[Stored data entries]
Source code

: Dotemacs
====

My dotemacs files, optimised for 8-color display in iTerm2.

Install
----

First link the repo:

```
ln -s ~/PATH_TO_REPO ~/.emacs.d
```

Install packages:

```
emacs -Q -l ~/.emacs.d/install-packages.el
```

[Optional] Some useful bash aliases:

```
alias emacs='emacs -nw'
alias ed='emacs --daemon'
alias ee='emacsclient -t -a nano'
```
---
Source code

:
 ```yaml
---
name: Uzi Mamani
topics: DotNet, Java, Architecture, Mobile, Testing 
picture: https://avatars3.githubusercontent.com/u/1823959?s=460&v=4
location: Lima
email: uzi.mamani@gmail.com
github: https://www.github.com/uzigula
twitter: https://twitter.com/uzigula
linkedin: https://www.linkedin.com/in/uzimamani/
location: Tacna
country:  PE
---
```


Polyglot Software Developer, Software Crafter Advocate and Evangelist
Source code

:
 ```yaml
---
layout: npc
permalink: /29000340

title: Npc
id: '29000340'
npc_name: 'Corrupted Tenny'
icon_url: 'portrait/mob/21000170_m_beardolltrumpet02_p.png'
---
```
...
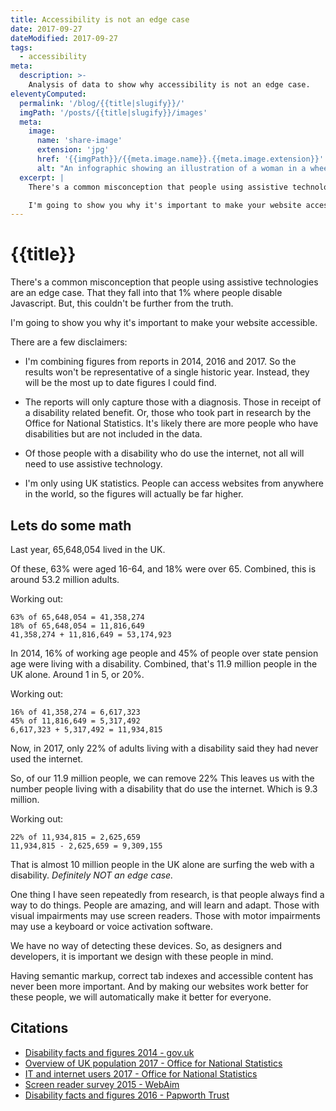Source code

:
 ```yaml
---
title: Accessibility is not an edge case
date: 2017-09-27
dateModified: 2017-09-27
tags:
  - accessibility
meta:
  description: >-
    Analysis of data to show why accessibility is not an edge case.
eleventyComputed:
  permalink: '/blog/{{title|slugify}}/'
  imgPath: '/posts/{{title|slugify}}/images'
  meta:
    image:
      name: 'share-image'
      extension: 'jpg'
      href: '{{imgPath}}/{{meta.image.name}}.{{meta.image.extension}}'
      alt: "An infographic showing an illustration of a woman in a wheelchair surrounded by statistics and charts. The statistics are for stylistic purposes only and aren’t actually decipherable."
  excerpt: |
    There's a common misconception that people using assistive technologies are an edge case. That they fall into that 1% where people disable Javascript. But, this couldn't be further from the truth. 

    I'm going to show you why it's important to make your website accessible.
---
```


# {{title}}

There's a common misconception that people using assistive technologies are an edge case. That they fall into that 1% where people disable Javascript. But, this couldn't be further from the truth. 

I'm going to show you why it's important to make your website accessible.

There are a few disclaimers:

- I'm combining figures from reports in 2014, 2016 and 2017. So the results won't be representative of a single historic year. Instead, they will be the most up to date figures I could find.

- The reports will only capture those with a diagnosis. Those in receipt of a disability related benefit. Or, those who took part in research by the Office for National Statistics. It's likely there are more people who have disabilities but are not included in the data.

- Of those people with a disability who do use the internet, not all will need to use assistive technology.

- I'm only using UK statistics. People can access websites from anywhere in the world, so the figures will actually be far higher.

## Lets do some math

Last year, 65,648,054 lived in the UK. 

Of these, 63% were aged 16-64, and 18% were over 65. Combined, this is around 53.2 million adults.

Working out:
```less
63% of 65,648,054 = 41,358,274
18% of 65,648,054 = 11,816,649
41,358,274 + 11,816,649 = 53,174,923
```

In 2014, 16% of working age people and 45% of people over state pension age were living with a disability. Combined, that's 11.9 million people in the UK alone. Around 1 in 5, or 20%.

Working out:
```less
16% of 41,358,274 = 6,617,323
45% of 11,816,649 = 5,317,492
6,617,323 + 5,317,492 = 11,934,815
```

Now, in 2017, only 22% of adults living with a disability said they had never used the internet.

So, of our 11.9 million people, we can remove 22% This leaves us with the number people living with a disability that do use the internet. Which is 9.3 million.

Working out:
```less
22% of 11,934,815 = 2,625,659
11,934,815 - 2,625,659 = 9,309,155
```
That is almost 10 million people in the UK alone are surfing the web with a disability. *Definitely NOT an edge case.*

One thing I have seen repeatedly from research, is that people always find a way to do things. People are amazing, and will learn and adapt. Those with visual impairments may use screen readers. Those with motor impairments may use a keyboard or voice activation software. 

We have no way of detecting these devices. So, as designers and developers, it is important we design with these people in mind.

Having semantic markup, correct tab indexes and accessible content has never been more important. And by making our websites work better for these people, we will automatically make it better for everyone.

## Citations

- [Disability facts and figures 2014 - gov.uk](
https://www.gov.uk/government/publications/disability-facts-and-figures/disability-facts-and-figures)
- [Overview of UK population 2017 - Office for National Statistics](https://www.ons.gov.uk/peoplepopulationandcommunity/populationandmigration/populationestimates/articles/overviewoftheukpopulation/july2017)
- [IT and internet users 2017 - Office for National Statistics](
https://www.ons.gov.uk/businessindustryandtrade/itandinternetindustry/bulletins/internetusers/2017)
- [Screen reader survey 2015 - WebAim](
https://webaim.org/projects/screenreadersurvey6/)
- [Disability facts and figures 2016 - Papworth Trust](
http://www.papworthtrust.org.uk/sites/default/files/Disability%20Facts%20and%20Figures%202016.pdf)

■ **Description of the task**
Please state how many lines in the data contain the word "make", giving only that number.

■ **Written solution**
3